(Your task) Restate the records below exactly. Pictures are not part of the copy.

Collected data:
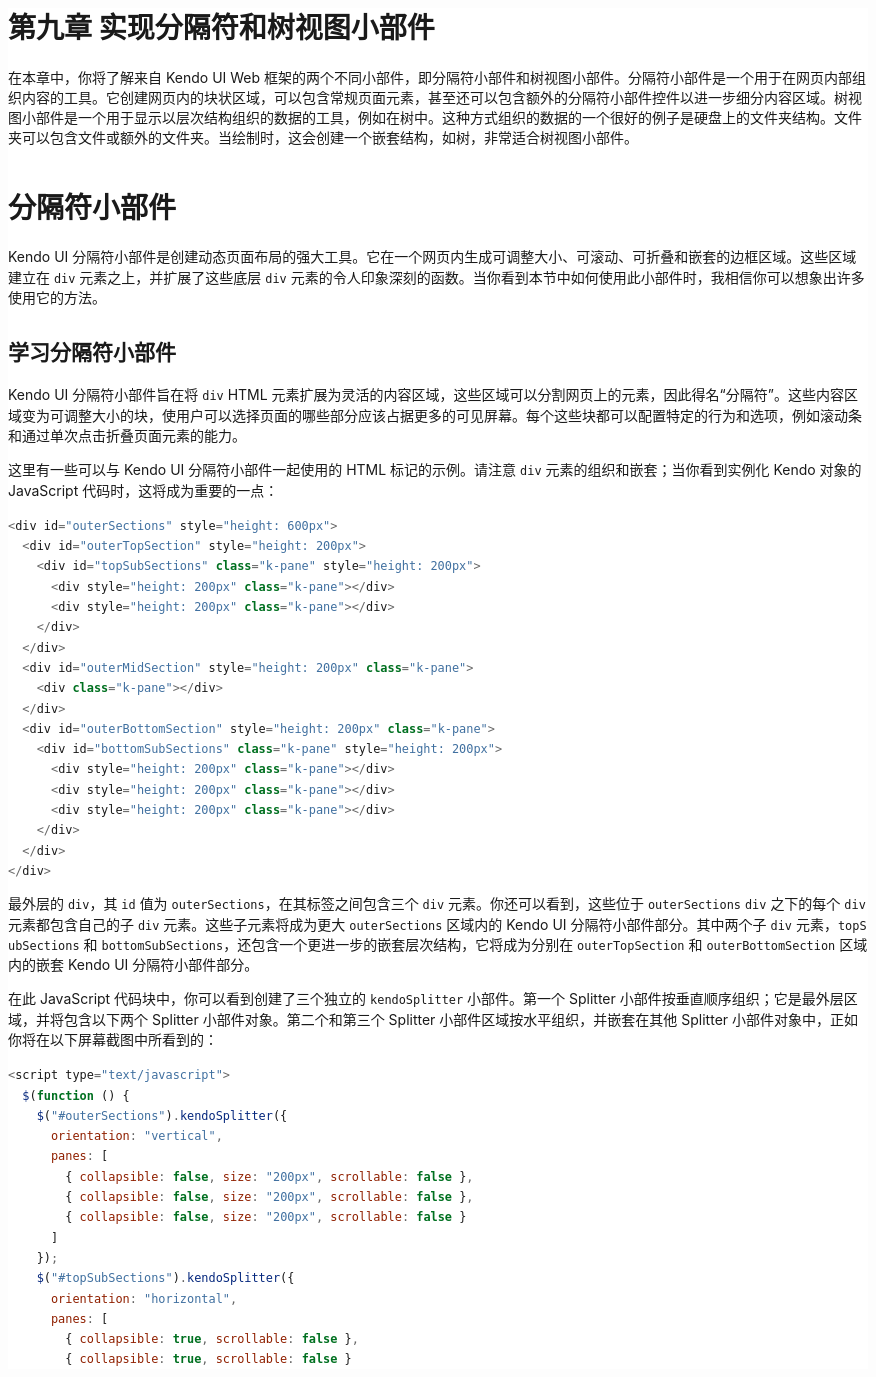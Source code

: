 # 第九章 实现分隔符和树视图小部件

在本章中，你将了解来自 Kendo UI Web 框架的两个不同小部件，即分隔符小部件和树视图小部件。分隔符小部件是一个用于在网页内部组织内容的工具。它创建网页内的块状区域，可以包含常规页面元素，甚至还可以包含额外的分隔符小部件控件以进一步细分内容区域。树视图小部件是一个用于显示以层次结构组织的数据的工具，例如在树中。这种方式组织的数据的一个很好的例子是硬盘上的文件夹结构。文件夹可以包含文件或额外的文件夹。当绘制时，这会创建一个嵌套结构，如树，非常适合树视图小部件。

# 分隔符小部件

Kendo UI 分隔符小部件是创建动态页面布局的强大工具。它在一个网页内生成可调整大小、可滚动、可折叠和嵌套的边框区域。这些区域建立在 `div` 元素之上，并扩展了这些底层 `div` 元素的令人印象深刻的函数。当你看到本节中如何使用此小部件时，我相信你可以想象出许多使用它的方法。

## 学习分隔符小部件

Kendo UI 分隔符小部件旨在将 `div` HTML 元素扩展为灵活的内容区域，这些区域可以分割网页上的元素，因此得名“分隔符”。这些内容区域变为可调整大小的块，使用户可以选择页面的哪些部分应该占据更多的可见屏幕。每个这些块都可以配置特定的行为和选项，例如滚动条和通过单次点击折叠页面元素的能力。

这里有一些可以与 Kendo UI 分隔符小部件一起使用的 HTML 标记的示例。请注意 `div` 元素的组织和嵌套；当你看到实例化 Kendo 对象的 JavaScript 代码时，这将成为重要的一点：

```js
<div id="outerSections" style="height: 600px">
  <div id="outerTopSection" style="height: 200px">
    <div id="topSubSections" class="k-pane" style="height: 200px">
      <div style="height: 200px" class="k-pane"></div>
      <div style="height: 200px" class="k-pane"></div>
    </div>
  </div>
  <div id="outerMidSection" style="height: 200px" class="k-pane">
    <div class="k-pane"></div>
  </div>
  <div id="outerBottomSection" style="height: 200px" class="k-pane">
    <div id="bottomSubSections" class="k-pane" style="height: 200px">
      <div style="height: 200px" class="k-pane"></div>
      <div style="height: 200px" class="k-pane"></div>
      <div style="height: 200px" class="k-pane"></div>
    </div>
  </div>
</div>
```

最外层的 `div`，其 `id` 值为 `outerSections`，在其标签之间包含三个 `div` 元素。你还可以看到，这些位于 `outerSections` `div` 之下的每个 `div` 元素都包含自己的子 `div` 元素。这些子元素将成为更大 `outerSections` 区域内的 Kendo UI 分隔符小部件部分。其中两个子 `div` 元素，`topSubSections` 和 `bottomSubSections`，还包含一个更进一步的嵌套层次结构，它将成为分别在 `outerTopSection` 和 `outerBottomSection` 区域内的嵌套 Kendo UI 分隔符小部件部分。

在此 JavaScript 代码块中，你可以看到创建了三个独立的 `kendoSplitter` 小部件。第一个 Splitter 小部件按垂直顺序组织；它是最外层区域，并将包含以下两个 Splitter 小部件对象。第二个和第三个 Splitter 小部件区域按水平组织，并嵌套在其他 Splitter 小部件对象中，正如你将在以下屏幕截图中所看到的：

```js
<script type="text/javascript">
  $(function () {
    $("#outerSections").kendoSplitter({
      orientation: "vertical",
      panes: [
        { collapsible: false, size: "200px", scrollable: false },
        { collapsible: false, size: "200px", scrollable: false },
        { collapsible: false, size: "200px", scrollable: false }
      ]
    });
    $("#topSubSections").kendoSplitter({
      orientation: "horizontal",
      panes: [
        { collapsible: true, scrollable: false },
        { collapsible: true, scrollable: false }
```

(Reply to the task)
Source code

: # 第九章 实现分隔符和树视图小部件

在本章中，你将了解来自 Kendo UI Web 框架的两个不同小部件，即分隔符小部件和树视图小部件。分隔符小部件是一个用于在网页内部组织内容的工具。它创建网页内的块状区域，可以包含常规页面元素，甚至还可以包含额外的分隔符小部件控件以进一步细分内容区域。树视图小部件是一个用于显示以层次结构组织的数据的工具，例如在树中。这种方式组织的数据的一个很好的例子是硬盘上的文件夹结构。文件夹可以包含文件或额外的文件夹。当绘制时，这会创建一个嵌套结构，如树，非常适合树视图小部件。

# 分隔符小部件

Kendo UI 分隔符小部件是创建动态页面布局的强大工具。它在一个网页内生成可调整大小、可滚动、可折叠和嵌套的边框区域。这些区域建立在 `div` 元素之上，并扩展了这些底层 `div` 元素的令人印象深刻的函数。当你看到本节中如何使用此小部件时，我相信你可以想象出许多使用它的方法。

## 学习分隔符小部件

Kendo UI 分隔符小部件旨在将 `div` HTML 元素扩展为灵活的内容区域，这些区域可以分割网页上的元素，因此得名“分隔符”。这些内容区域变为可调整大小的块，使用户可以选择页面的哪些部分应该占据更多的可见屏幕。每个这些块都可以配置特定的行为和选项，例如滚动条和通过单次点击折叠页面元素的能力。

这里有一些可以与 Kendo UI 分隔符小部件一起使用的 HTML 标记的示例。请注意 `div` 元素的组织和嵌套；当你看到实例化 Kendo 对象的 JavaScript 代码时，这将成为重要的一点：

```js
<div id="outerSections" style="height: 600px">
  <div id="outerTopSection" style="height: 200px">
    <div id="topSubSections" class="k-pane" style="height: 200px">
      <div style="height: 200px" class="k-pane"></div>
      <div style="height: 200px" class="k-pane"></div>
    </div>
  </div>
  <div id="outerMidSection" style="height: 200px" class="k-pane">
    <div class="k-pane"></div>
  </div>
  <div id="outerBottomSection" style="height: 200px" class="k-pane">
    <div id="bottomSubSections" class="k-pane" style="height: 200px">
      <div style="height: 200px" class="k-pane"></div>
      <div style="height: 200px" class="k-pane"></div>
      <div style="height: 200px" class="k-pane"></div>
    </div>
  </div>
</div>
```

最外层的 `div`，其 `id` 值为 `outerSections`，在其标签之间包含三个 `div` 元素。你还可以看到，这些位于 `outerSections` `div` 之下的每个 `div` 元素都包含自己的子 `div` 元素。这些子元素将成为更大 `outerSections` 区域内的 Kendo UI 分隔符小部件部分。其中两个子 `div` 元素，`topSubSections` 和 `bottomSubSections`，还包含一个更进一步的嵌套层次结构，它将成为分别在 `outerTopSection` 和 `outerBottomSection` 区域内的嵌套 Kendo UI 分隔符小部件部分。

在此 JavaScript 代码块中，你可以看到创建了三个独立的 `kendoSplitter` 小部件。第一个 Splitter 小部件按垂直顺序组织；它是最外层区域，并将包含以下两个 Splitter 小部件对象。第二个和第三个 Splitter 小部件区域按水平组织，并嵌套在其他 Splitter 小部件对象中，正如你将在以下屏幕截图中所看到的：

```js
<script type="text/javascript">
  $(function () {
    $("#outerSections").kendoSplitter({
      orientation: "vertical",
      panes: [
        { collapsible: false, size: "200px", scrollable: false },
        { collapsible: false, size: "200px", scrollable: false },
        { collapsible: false, size: "200px", scrollable: false }
      ]
    });
    $("#topSubSections").kendoSplitter({
      orientation: "horizontal",
      panes: [
        { collapsible: true, scrollable: false },
        { collapsible: true, scrollable: false }
```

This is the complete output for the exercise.